Skripsi
ANALISIS PUTUSAN PENGADILAN AGAMA JAKARTA SELATAN KELAS 1A KHUSUS NOMOR 1394/PDT.G/2012/PA.JS TENTANG PEMBERIAN NAFKAH IDDAH DALAM PERKARA CERAI GUGAT YANG DIAJUKAN OLEH ISTERI DITINJAU DARI UNDANG-UNDANG NOMOR 1 TAHUN 1974 TENTANG PERKAWINAN DAN HUKUM ISLAM
Pasal 41 huruf c Undang-Undang Nomor 1 Tahun 1974 Tentang Perkawinan menerangkan bahwa Pengadilan dapat mewajibkan suami memberikan biaya penghidupan bagi bekas isteri. Pasal 149 Kompilasi Hukum Islam menerangkan bahwa apabila perkawinan putus karena talak, maka bekas suami wajib memberikan mut’ah, nafkah dan kiswah bagi bekas isteri selama masa iddah. Hal tersebut berarti hukum perdata positif hanya mengatur mengenai pemberian nafkah bagi bekas istri dalam perkara cerai talak, sementara belum ada aturan tentang hal tersebut dalam perkara cerai gugat. Tujuan penelitian ini adalah untuk mengkaji pertimbangan hakim dalam perkara cerai gugat apakah sudah tepat serta untuk mengkaji status hukum dari pemberian nafkah iddah dalam perkara cerai gugat yang diajukan oleh isteri.
Penelitian ini menggunakan metode pendekatan yuridis normatif. Spesifikasi penelitian yang digunakan adalah secara deskriptif analitis, yaitu dengan memberikan gambaran secara menyeluruh tentang suatu keadaan atau gejala yang diteliti. Metode analisis data yang digunakan adalah yuridis kualitatif, karena penelitian ini menjelaskan secara yuridis normatif melalui penelitian kepustakaan.
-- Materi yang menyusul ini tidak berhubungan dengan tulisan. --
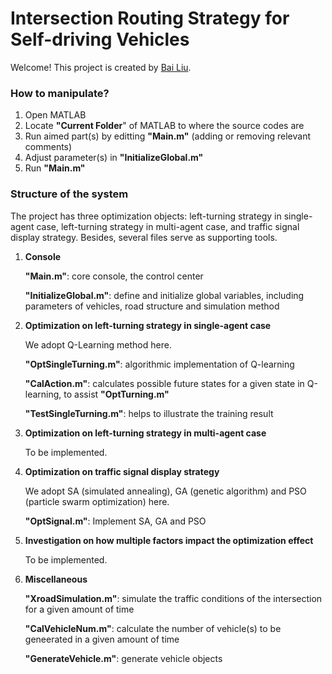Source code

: # Intersection Routing Strategy for Self-driving Vehicles

Welcome! This project is created by [Bai Liu](http://bailiu.me).

### How to manipulate?
1. Open MATLAB
2. Locate **"Current Folder**" of MATLAB to where the source codes are
3. Run aimed part(s) by editting **"Main.m"** (adding or removing relevant comments)
4. Adjust parameter(s) in **"InitializeGlobal.m"**
5. Run **"Main.m"**

### Structure of the system
The project has three optimization objects: left-turning strategy in single-agent case, left-turning strategy in multi-agent case, and traffic signal display strategy. Besides, several files serve as supporting tools.

1. **Console**

	**"Main.m"**: core console, the control center

	**"InitializeGlobal.m"**: define and initialize global variables, including parameters of vehicles, road structure and simulation method

2. **Optimization on left-turning strategy in single-agent case**

	We adopt Q-Learning method here.

	**"OptSingleTurning.m"**: algorithmic implementation of Q-learning

	**"CalAction.m"**: calculates possible future states for a given state in Q-learning, to assist **"OptTurning.m"**

	**"TestSingleTurning.m"**: helps to illustrate the training result

3. **Optimization on left-turning strategy in multi-agent case**

	To be implemented.

4. **Optimization on traffic signal display strategy**

	We adopt SA (simulated annealing), GA (genetic algorithm) and PSO (particle swarm optimization) here.

	**"OptSignal.m"**: Implement SA, GA and PSO

5. **Investigation on how multiple factors impact the optimization effect**

	To be implemented.

6. **Miscellaneous**

	**"XroadSimulation.m"**: simulate the traffic conditions of the intersection for a given amount of time

	**"CalVehicleNum.m"**: calculate the number of vehicle(s) to be geneerated in a given amount of time
	
	**"GenerateVehicle.m"**: generate vehicle objects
Berdasarkan analisis yang telah dilakukan oleh penulis, maka hasil dari penelitian ini yaitu pertimbangan majelis hakim dalam putusan tersebut mengenai pemberian nafkah iddah dalam cerai gugat yang diajukan oleh isteri adalah sudah tepat apabila ditinjau dari Pasal 41 huruf c UU Perkawinan, namun hal ini belum diatur dalam KHI, karena KHI hanya mengatur pemberian nafkah iddah dalam perkara cerai talak. Pemberian nafkah iddah karena adanya cerai gugat menurut Pasal 41 huruf C UU Perkawinan menjelaskan kata “perceraian” dapat berarti cerai talak maupun cerai gugat sehingga putusan tersebut memiliki status hukum yang kuat. Selanjutnya, menurut hukum Islam dan pendapat para ulama, diantaranya ulama Malikiyah, Syafi’iyah dan jumhur ulama Salaf, putusan tersebut juga memiliki status hukum yang kuat.